Задача стояла перед нами простая: изобразить на шершавом альбомном листе две фигуры, два геометрических тела, игру теней и света на их алебастровых боках, - без изысков и декораций. Только свет из окна, только тени, отбрасываемые телами, только зона их перекрытия друг другом. Только бумага и простой карандаш. Белое и чёрное. И неподсчитанное число оттенков серого – вот мерило мастерства: создать из двух цветов – чудо, из двух болванок – волшебство.

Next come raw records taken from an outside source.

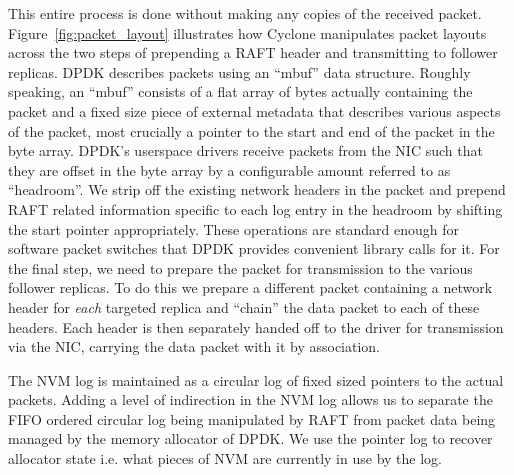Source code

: \documentclass[letterpaper,twocolumn,10pt]{article}
\begin{document}
This entire process is done without making any copies of the received
packet.  Figure~\ref{fig:packet_layout} illustrates how Cyclone
manipulates packet layouts across the two steps of prepending a RAFT
header and transmitting to follower replicas. DPDK describes packets
using an ``mbuf'' data structure. Roughly speaking, an ``mbuf''
consists of a flat array of bytes actually containing the packet and a
fixed size piece of external metadata that describes various aspects
of the packet, most crucially a pointer to the start and end of the
packet in the byte array. DPDK's userspace drivers receive packets
from the NIC such that they are offset in the byte array by a
configurable amount referred to as ``headroom''. We strip off the
existing network headers in the packet and prepend RAFT related
information specific to each log entry in the headroom by shifting the
start pointer appropriately.  These operations are standard enough for
software packet switches that DPDK provides convenient library calls
for it. For the final step, we need to prepare the packet for
transmission to the various follower replicas. To do this we prepare a
different packet containing a network header for \emph{each} targeted
replica and ``chain'' the data packet to each of these headers. Each
header is then separately handed off to the driver for transmission
via the NIC, carrying the data packet with it by association.

The NVM log is maintained as a circular log of fixed sized pointers to
the actual packets. Adding a level of indirection in the NVM log
allows us to separate the FIFO ordered circular log being manipulated
by RAFT from packet data being managed by the memory allocator of
DPDK. We use the pointer log to recover allocator state i.e. what
pieces of NVM are currently in use by the log.

\end{document}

И была ещё одна хитрость. Она заключалась в том, что фигуры существовали в трёхмерном (?) пространстве, были объёмными, а этот лист, что лежал передо мной – плоским как тонкий срез живой материи с изучаемого образца, помещённый на предметное стекло и расплющенный вторым стеклом. Попробуй тут сохранить объём.

Теорию Циркуль давал кратко, обращаясь к классу обеими руками с карандашом, которым манипулировал как дирижёр палочкой, держа его  самый краешек неструганного конца.

Тетраэдр давался легче – грани чётко разделены, какая-то освещена полностью, другая в тени, - практически всё.  С шаром дело обстояло хуже – уловить переход света в тень, когда бок бессовестно кругл и счастливо лыс (не зацепишься даже взглядом); плюс – зона перекрытия с тетраэдром, стоящим на полшага позади, пожалуй, самое трудное.

Циркуль ходил между рядами парт, оглядывал работу с высоты своих ног и опыта;  хвалил, подбадривал. Никогда не говорил, если видел, что плохо. Останавливался, тихо клал свою руку поверх детской и начинал водить карандашом вместе с учеником.

Мне до чёртиков, до поросячьего визга, до разноцветных кругов под веками зажмуренных глаз хотелось научиться рисовать. Медведь ли куда наступил, или какое другое животное припечатало одну из хромосом – не знаю; понимаю лишь, что дар рисовать погиб во мне, так и не родившись. И Циркуль, конечно же, не мог этого исправить. Но пытался. Наклонялся надо мной чаще, чем над другими. Или мне так казалось? – не знаю.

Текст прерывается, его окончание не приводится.